● **What you will do**
Repeat word for word the lines from the top of the records through the line containing "Drones can help", and skip the pictures.

Document images with source code
——

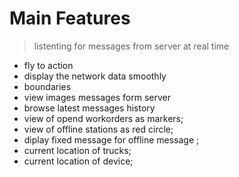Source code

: # Main Features
> listenting for messages from server at real time
- fly to action
- display the network data smoothly
- boundaries
- view images messages form server
- browse latest messages history
- view of opend workorders as markers;
- view of offline stations as red circle;
- diplay fixed message for offline message ;
- current location of trucks;
- current location of device;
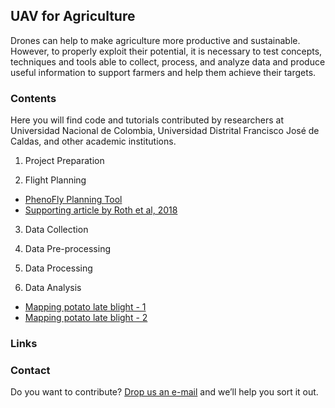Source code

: ## UAV for Agriculture 

Drones can help to make agriculture more productive and sustainable. However, to
properly exploit their potential,  it is necessary to test concepts, techniques and tools able to collect, process, and analyze data and produce useful information to support farmers and help them achieve their targets.

### Contents

Here you will find code and tutorials contributed by researchers at Universidad Nacional de Colombia, Universidad Distrital Francisco José de Caldas, and other academic institutions.

1. Project Preparation

2. Flight Planning

- [PhenoFly Planning Tool](https://shiny.usys.ethz.ch/PhenoFlyPlanningTool/)
- [Supporting article by Roth et al, 2018](https://pubmed.ncbi.nlm.nih.gov/30598692/)

3. Data Collection

4. Data Pre-processing

5. Data Processing

6. Data Analysis

- [Mapping potato late blight - 1](https://jorlrodriguezg.github.io/Mapping_potato_late_blight_from_UAV-based_multispectral_imagery.html)
- [Mapping potato late blight - 2](https://jorlrodriguezg.github.io/Multispectral_imagery_classification_using_pre-trained_models.html)

### Links

### Contact

Do you want to contribute? [Drop us an e-mail](mailto:rs4all@zohomail.com) and we’ll help you sort it out.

——

● **Response to this exercise**
Source code

: # Main Features
> listenting for messages from server at real time
- fly to action
- display the network data smoothly
- boundaries
- view images messages form server
- browse latest messages history
- view of opend workorders as markers;
- view of offline stations as red circle;
- diplay fixed message for offline message ;
- current location of trucks;
- current location of device;
Source code

: ## UAV for Agriculture 

Drones can help to make agriculture more productive and sustainable. However, to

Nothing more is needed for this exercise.